DATA TO PROCESS:
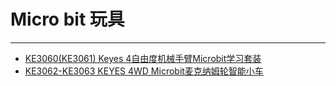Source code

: # Micro bit 玩具
---

* [KE3060(KE3061) Keyes 4自由度机械手臂Microbit学习套装](http://keyes-ke3060-ke3061.readthedocs.io/)
* [KE3062-KE3063 KEYES 4WD Microbit麦克纳姆轮智能小车](http://ke3062-ke3063-keyes-4wd-microbit.readthedocs.io/)












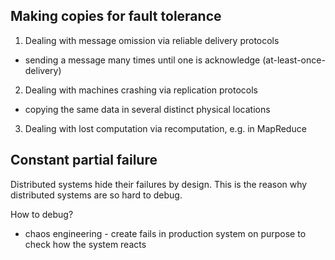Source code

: ## Making copies for fault tolerance
1. Dealing with message omission via reliable delivery protocols
- sending a message many times until one is acknowledge (at-least-once-delivery)
2. Dealing with machines crashing via replication protocols
- copying the same data in several distinct physical locations
3. Dealing with lost computation via recomputation, e.g. in MapReduce

## Constant partial failure
Distributed systems hide their failures by design. This is the reason why distributed systems are so hard to debug.

How to debug?
- chaos engineering - create fails in production system on purpose to check how the system reacts
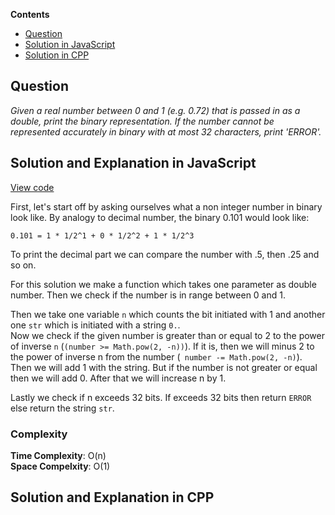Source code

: **Contents**

- [Question](#question)
- [Solution in JavaScript](#solution-and-explanation-in-javascript)
- [Solution in CPP](#solution-and-explanation-in-cpp)

## Question
*Given a real number between 0 and 1 (e.g. 0.72) that is passed in as a double, print the binary representation. If the number cannot be represented accurately in binary with at most 32 characters, print 'ERROR'.*

## Solution and Explanation in JavaScript

[View code](/Bit%20Manipulations/Binary%20to%20String/BinaryToString.js)

First, let's start off by asking ourselves what a non integer number in binary look like. By analogy to decimal number, the binary 0.101 would look like:

`0.101 = 1 * 1/2^1 + 0 * 1/2^2 + 1 * 1/2^3`

To print the decimal part we can compare the number with .5, then .25 and so on. <br>

For this solution we make a function which takes one parameter as double number. Then we check if the number is in range between 0 and 1. <br>

Then we take one variable `n` which counts the bit initiated with 1 and another one `str` which is initiated with a string `0.`. <br>
Now we check if the given number is greater than or equal to 2 to the power of inverse `n` (`(number >= Math.pow(2, -n))`). If it is, then we will minus 2 to the power of inverse n from the number (` number -= Math.pow(2, -n)`). Then we will add 1 with the string. But if the number is not greater or equal then we will add 0. After that we will increase n by 1. <br>

Lastly we check if n exceeds 32 bits. If exceeds 32 bits then return `ERROR` else return the string `str`.

### Complexity
**Time Complexity**: O(n) <br>
**Space Compelxity**: O(1)

## Solution and Explanation in CPP

























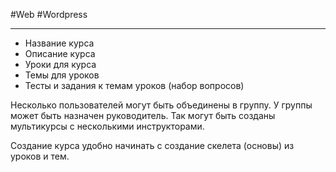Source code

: #Web #Wordpress 
_______________
- Название курса
- Описание курса
- Уроки для курса
- Темы для уроков
- Тесты и задания к темам уроков (набор вопросов)

Несколько пользователей могут быть объединены в группу. У группы может быть назначен руководитель. Так могут быть созданы мультикурсы с несколькими инструкторами.

Создание курса удобно начинать с создание скелета (основы) из уроков и тем.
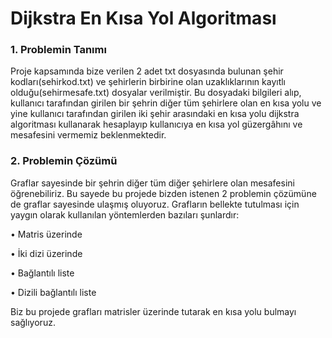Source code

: # Dijkstra En Kısa Yol Algoritması

### 1. Problemin Tanımı

Proje kapsamında bize verilen 2 adet txt dosyasında bulunan şehir kodları(sehirkod.txt) ve şehirlerin birbirine olan uzaklıklarının kayıtlı olduğu(sehirmesafe.txt) dosyalar verilmiştir. Bu dosyadaki bilgileri alıp, kullanıcı tarafından girilen bir şehrin diğer tüm şehirlere olan en kısa yolu ve yine kullanıcı tarafından girilen iki şehir arasındaki en kısa yolu dijkstra algoritması kullanarak hesaplayıp kullanıcıya en kısa yol güzergâhını ve mesafesini vermemiz beklenmektedir.

### 2. Problemin Çözümü
 
Graflar sayesinde bir şehrin diğer tüm diğer şehirlere olan mesafesini öğrenebiliriz. Bu sayede bu projede bizden istenen 2 problemin çözümüne de graflar sayesinde ulaşmış oluyoruz. Grafların bellekte tutulması için yaygın olarak kullanılan yöntemlerden bazıları şunlardır: 
 
   •	Matris üzerinde 

   •	İki dizi üzerinde 

   •	Bağlantılı liste 

   •	Dizili bağlantılı liste

Biz bu projede grafları matrisler üzerinde tutarak en kısa yolu bulmayı sağlıyoruz.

INSTRUCTIONS FOR THE TASK:
Show all lines in the entries above where the word "delivery" appears.

FINISHED EXERCISE:
1. Dealing with message omission via reliable delivery protocols
- sending a message many times until one is acknowledge (at-least-once-delivery)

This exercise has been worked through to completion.